Don't Try This At Home
A guy named Allen web-enabled
an Etch-A-Sketch. Here's how. First, he attached stepper motors and
connected them with pulleys to the Etch-A-Sketch knobs. Then he added controls to manipulate the motors using web commands. Oddly enough, it's easier to use an Etch-A-Sketch via the Internet than it is in real life.
Give it a try!
Shameless Pitch for Money
If you've got $20
burning a hole in your pocket, why not support
ad-free content -- AND your favorite newsletter? Click
here to make a generous contribution to Mike's List!
Found Video
What happens when you pop a water balloon in zero gravity? We turn to the
experts at the Microgravity Science Division at NASA Glenn Research Center to find
out. The organization develops microgravity experiments for astronauts
on the Space Shuttle and the International Space Station. Here's
how to catch water in zero G after the balloon pops. Here's
how NOT to do it.
PhotoShop Phonies
If you can
imagine the ultimate car security technology, well, this
would be it. (Here's
the artist's web site.)
Shameless
Self-Promotion
Craig Crossman's
Computer America features Mike's List content on every show (and
I join Craig live on the first broadcast Sunday of every month).

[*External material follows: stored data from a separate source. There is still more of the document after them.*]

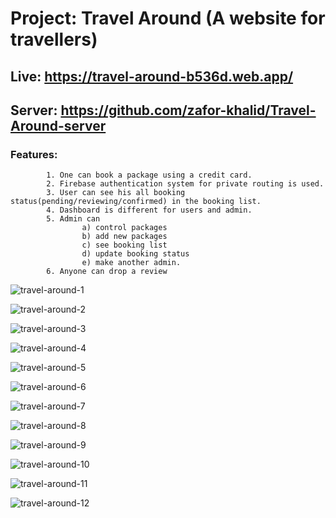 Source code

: # Project: Travel Around (A website for travellers)
## Live: https://travel-around-b536d.web.app/
## Server: https://github.com/zafor-khalid/Travel-Around-server
### Features: 
            
            1. One can book a package using a credit card.
            2. Firebase authentication system for private routing is used.
            3. User can see his all booking status(pending/reviewing/confirmed) in the booking list.
            4. Dashboard is different for users and admin.
            5. Admin can 
                    a) control packages 
                    b) add new packages 
                    c) see booking list 
                    d) update booking status 
                    e) make another admin.
            6. Anyone can drop a review

           
![travel-around-1](https://user-images.githubusercontent.com/76748851/116689747-43c6d180-a9da-11eb-96d4-93da4c8a9823.png)

![travel-around-2](https://user-images.githubusercontent.com/76748851/116689753-44f7fe80-a9da-11eb-8aca-17d3d835a04c.png)

![travel-around-3](https://user-images.githubusercontent.com/76748851/116689756-46292b80-a9da-11eb-9fb5-2ee2f475a0dc.png)

![travel-around-4](https://user-images.githubusercontent.com/76748851/116689762-475a5880-a9da-11eb-90a2-72bda97e4f70.png)

![travel-around-5](https://user-images.githubusercontent.com/76748851/116689770-49bcb280-a9da-11eb-9bb2-1702ecefcb3e.jpg)

![travel-around-6](https://user-images.githubusercontent.com/76748851/116689773-4b867600-a9da-11eb-8cc6-75bb142ed834.png)

![travel-around-7](https://user-images.githubusercontent.com/76748851/116689780-4d503980-a9da-11eb-9676-5a27acdb27b4.png)

![travel-around-8](https://user-images.githubusercontent.com/76748851/116689787-4f19fd00-a9da-11eb-893c-e3b467ae6d94.png)

![travel-around-9](https://user-images.githubusercontent.com/76748851/116689789-504b2a00-a9da-11eb-830e-7d1c7407b7f2.png)

![travel-around-10](https://user-images.githubusercontent.com/76748851/116689796-5214ed80-a9da-11eb-8b31-fd0f7d20dc91.png)

![travel-around-11](https://user-images.githubusercontent.com/76748851/116689801-53deb100-a9da-11eb-9d10-4c38e2dea326.png)

![travel-around-12](https://user-images.githubusercontent.com/76748851/116689810-580ace80-a9da-11eb-8915-7c2c961049c5.png)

You can hear Computer America on your local Business TalkRadio station or
over
the Internet each Sunday from 1pm to 3pm Silicon Valley
Time. Don't miss Computer
America!
Gotta-Get-It
Gadgets
Here's something that would have
come in handy at those WorldCom shareholder's meetings. It's Handy
Truster, a pocket lie detector. The portable gadget analyzes
lie-induced stress in people's voices with 84 percent accuracy,
according to the company. You can even connect it to a cell
phone. They cost only $40 each.
Remember
when desktop PCs were big and laptops were small? Those days are
gone, thanks to tiny PCs like the Cappuccino
TX-3 Mini PC and giant notebooks like the Flip-Pad
Voyager
laptop. The latest Cappuccino TX-3 features a 1.2Ghz Pentium 3,
with 512MB of RAM and a 30 Gig hard drive. It supports FireWire,
10/100 Ethernet and even has four USB ports, all in a 6" by 5.75"

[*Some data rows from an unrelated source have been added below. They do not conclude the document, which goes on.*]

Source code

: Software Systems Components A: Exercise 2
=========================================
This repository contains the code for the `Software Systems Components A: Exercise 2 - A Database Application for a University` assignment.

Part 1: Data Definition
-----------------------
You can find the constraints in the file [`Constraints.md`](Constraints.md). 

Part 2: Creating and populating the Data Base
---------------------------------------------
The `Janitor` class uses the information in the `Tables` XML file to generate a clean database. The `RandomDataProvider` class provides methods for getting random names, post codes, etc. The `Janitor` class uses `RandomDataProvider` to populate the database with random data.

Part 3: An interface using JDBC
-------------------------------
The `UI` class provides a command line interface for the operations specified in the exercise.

by 2.25" chassis. The Flip-Pad
Voyager is a massive, 1.4 GHz laptop with two, side-by-side
13.3-inch, portrait-mode LCD screens. The coolest thing is that,
when you're finished using it, you fold it in half, then you
fold it in half again!
Have you seen an amazing new toy? Let
me know!
Wacky Web Sites
I told you about the Ugly Animals web site in issue #37. Don't
look now, but Stupid
Animals have their own web site, too.
If you'd like to stick around, check out this off-the-wall
web site.
Learn the ancient Japanese art of Money
Origami.
This search engine web site, called Elgoog, is the opposite
of Google.
If you've always wanted to be a caricature artist, but just
don't have any talent, the Caricature
Zone web site can help.
Now you can create your own Terror
Warnings from the privacy of your own home. Fun for the
whole family.
Heck, even Goths need to go
bowling once in a while...
If you're into leaning your toast -- and, after all, who isn't?

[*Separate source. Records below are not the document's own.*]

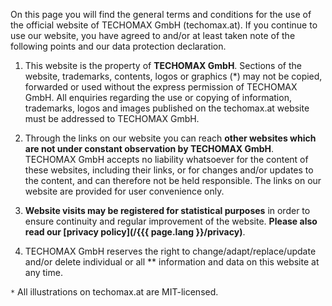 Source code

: 
On this page you will find the general terms and conditions for the use of the official website of TECHOMAX GmbH (techomax.at). If you continue to use our website, you have agreed to and/or at least taken note of the following points and our data protection declaration.

1. This website is the property of **TECHOMAX GmbH**. Sections of the website, trademarks, contents, logos or graphics (*) may not be copied, forwarded or used without the express permission of TECHOMAX GmbH. All enquiries regarding the use or copying of information, trademarks, logos and images published on the techomax.at website must be addressed to TECHOMAX GmbH.

2. Through the links on our website you can reach **other websites which are not under constant observation by TECHOMAX GmbH**. TECHOMAX GmbH accepts no liability whatsoever for the content of these websites, including their links, or for changes and/or updates to the content, and can therefore not be held responsible. The links on our website are provided for user convenience only.

3. **Website visits may be registered for statistical purposes** in order to ensure continuity and regular improvement of the website. **Please also read our [privacy policy](/{{{ page.lang }}/privacy)**.

4. TECHOMAX GmbH reserves the right to change/adapt/replace/update and/or delete individual or all ** information and data on this website at any time.

`*` All illustrations on techomax.at are MIT-licensed.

-- you might want to join the Toast
Leaner's Club.
Forget the whales. Save the
Apostrophes!
If you see a really crazy web
site: Let me know!
Last Week's
Mystery Pic
No, it's not "Microsoft's top secret X-Ball project,"
"the new mirror ball to be featured in the remake of Saturday Night Fever," or even "R2D2's mother, Gloria." It's a NASA satellite called
"Starshine." Congratulations to Les Alverson for being first with the right answer.
Launched in September, 2001,
the Starshine project involves several small, optically reflective spherical disco balls designed by the U.S. Naval Research Laboratory and built by volunteers all over the U.S. and Canada. The purpose of the
satellites, which were each covered with about 1,000 small mirrors, was to produce flashes of reflected sunlight that observers could see without a telescope in order to track the
satellite's orbit and descent towards earth. Click here for more information, and
here to watch a Starshine satellite being launched.
Have you
seen an amazing, hard-to-identify picture? Let
me know!
Mystery Pic o' the
Week
What is it? Send YOUR guess to [email protected].
If you're first with the right answer, I'll print your name in the
next issue of Mike's List!
RECOMMEND
TO A FRIEND!
If
you don't have anything nice to say, say it to me!
Send rumors, gossip and inside information to: [email protected]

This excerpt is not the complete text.